Social Development for Conservation

Growing population combined with rising economic growth and consumption is leading to degradation of the ecosystem, loss of biodiversity and poor governance of natural resources. WWF is committed to address these issues and ensure that its interventions help change and improve conditions on the ground.

In a changing and increasingly complex economic scenario, gaps in wealth and social exclusion are increasing, and local social conflicts over natural resources are on the rise. These challenges together with growing uncertainties call for new ways to think, engage and work for conservation. A deeper understanding of the links between development, economic and social issues, and conservation interventions is the need of the hour. It is crucial to take political, economic, and financial dimensions in more systematic ways in order to help transform natural resource governance, production and consumption towards sustainability and equity.

WWF recognizes the need to embrace socioeconomic, well-being and rights issues as an integral part of its environmental agenda and works on innovative frameworks for conservation. It is crucial to ensure that equity, governance, and human rights are appropriately addressed.

WWF has endorsed and adopted key social policies and policy statements (Indigenous Peoples and Conservation, 2007; Poverty and Conservation 2009; The Conservation and Human Rights Framework 2010; Gender 2011), which are mandated to all offices, programmes, and Global Initiatives. The policies which have greatly advanced its notion and commitment to integrating social and development dimensions in conservation.

Social Development for Conservation (SD4C), founded in 2009, is a network of WWF experts working in various capacities in offices around the world trying to bring coherence and convergence to WWF’s social and development work, finalize the remaining social policies and mainstream them in offices, programmes and Global Initiatives.

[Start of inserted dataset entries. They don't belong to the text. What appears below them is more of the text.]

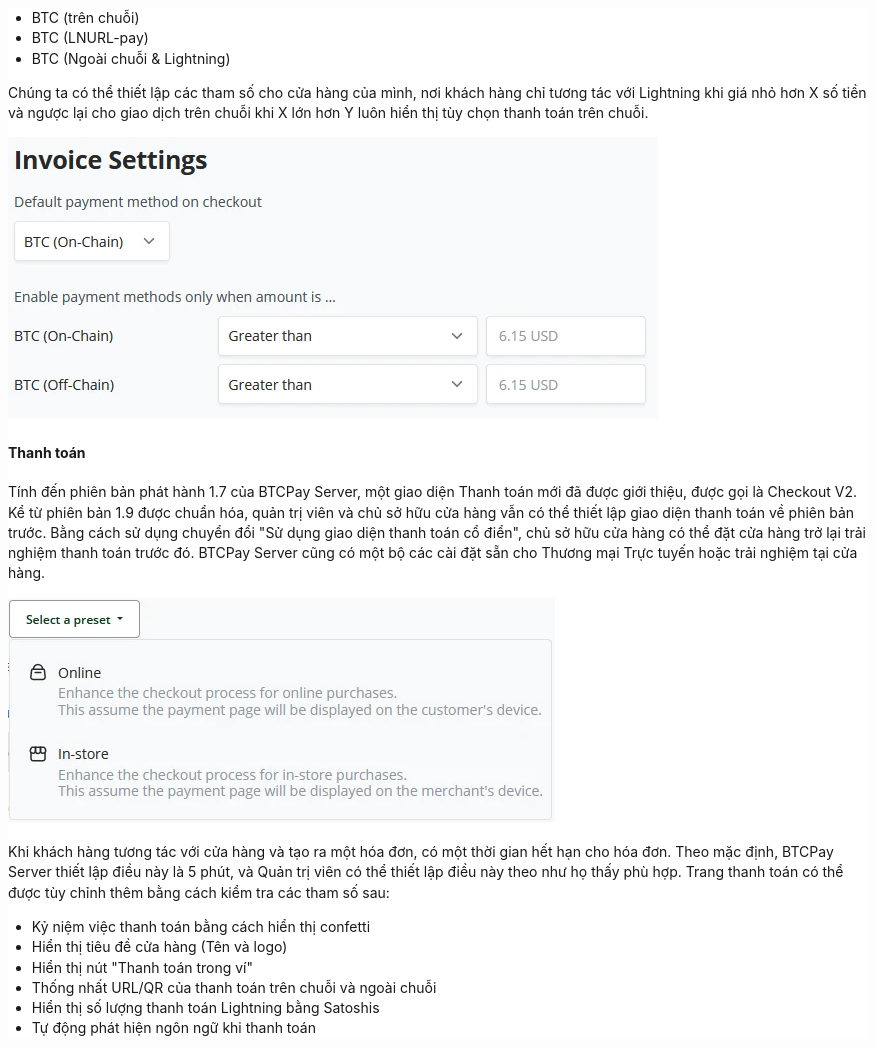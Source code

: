 - BTC (trên chuỗi)
- BTC (LNURL-pay)
- BTC (Ngoài chuỗi & Lightning)

Chúng ta có thể thiết lập các tham số cho cửa hàng của mình, nơi khách hàng chỉ tương tác với Lightning khi giá nhỏ hơn X số tiền và ngược lại cho giao dịch trên chuỗi khi X lớn hơn Y luôn hiển thị tùy chọn thanh toán trên chuỗi.

![image](assets/en/48.webp)

#### Thanh toán

Tính đến phiên bản phát hành 1.7 của BTCPay Server, một giao diện Thanh toán mới đã được giới thiệu, được gọi là Checkout V2. Kể từ phiên bản 1.9 được chuẩn hóa, quản trị viên và chủ sở hữu cửa hàng vẫn có thể thiết lập giao diện thanh toán về phiên bản trước. Bằng cách sử dụng chuyển đổi "Sử dụng giao diện thanh toán cổ điển", chủ sở hữu cửa hàng có thể đặt cửa hàng trở lại trải nghiệm thanh toán trước đó. BTCPay Server cũng có một bộ các cài đặt sẵn cho Thương mại Trực tuyến hoặc trải nghiệm tại cửa hàng.

![image](assets/en/49.webp)

Khi khách hàng tương tác với cửa hàng và tạo ra một hóa đơn, có một thời gian hết hạn cho hóa đơn. Theo mặc định, BTCPay Server thiết lập điều này là 5 phút, và Quản trị viên có thể thiết lập điều này theo như họ thấy phù hợp. Trang thanh toán có thể được tùy chỉnh thêm bằng cách kiểm tra các tham số sau:

- Kỷ niệm việc thanh toán bằng cách hiển thị confetti
- Hiển thị tiêu đề cửa hàng (Tên và logo)
- Hiển thị nút "Thanh toán trong ví"
- Thống nhất URL/QR của thanh toán trên chuỗi và ngoài chuỗi
- Hiển thị số lượng thanh toán Lightning bằng Satoshis
- Tự động phát hiện ngôn ngữ khi thanh toán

These are some of the priority issues and areas of intervention identified by offices in the Asia Pacific Regional Network:
  • Food/Water/Energy security for resource dependent and vulnerable communities.
  • FPIC and social safeguards.
  • Regional and global advocacy processes (CBD, Post-2015 agenda and SDGs).
  • Equitable access to natural resources, environmental governance, sustainable and customary land use.
  • Engagement with civil society and building larger constituencies in support of sustainable development.
  • Social impact and well-being indicators, better social and economic measures.
  • Social dimensions of Green Economies, building resilient rural economies.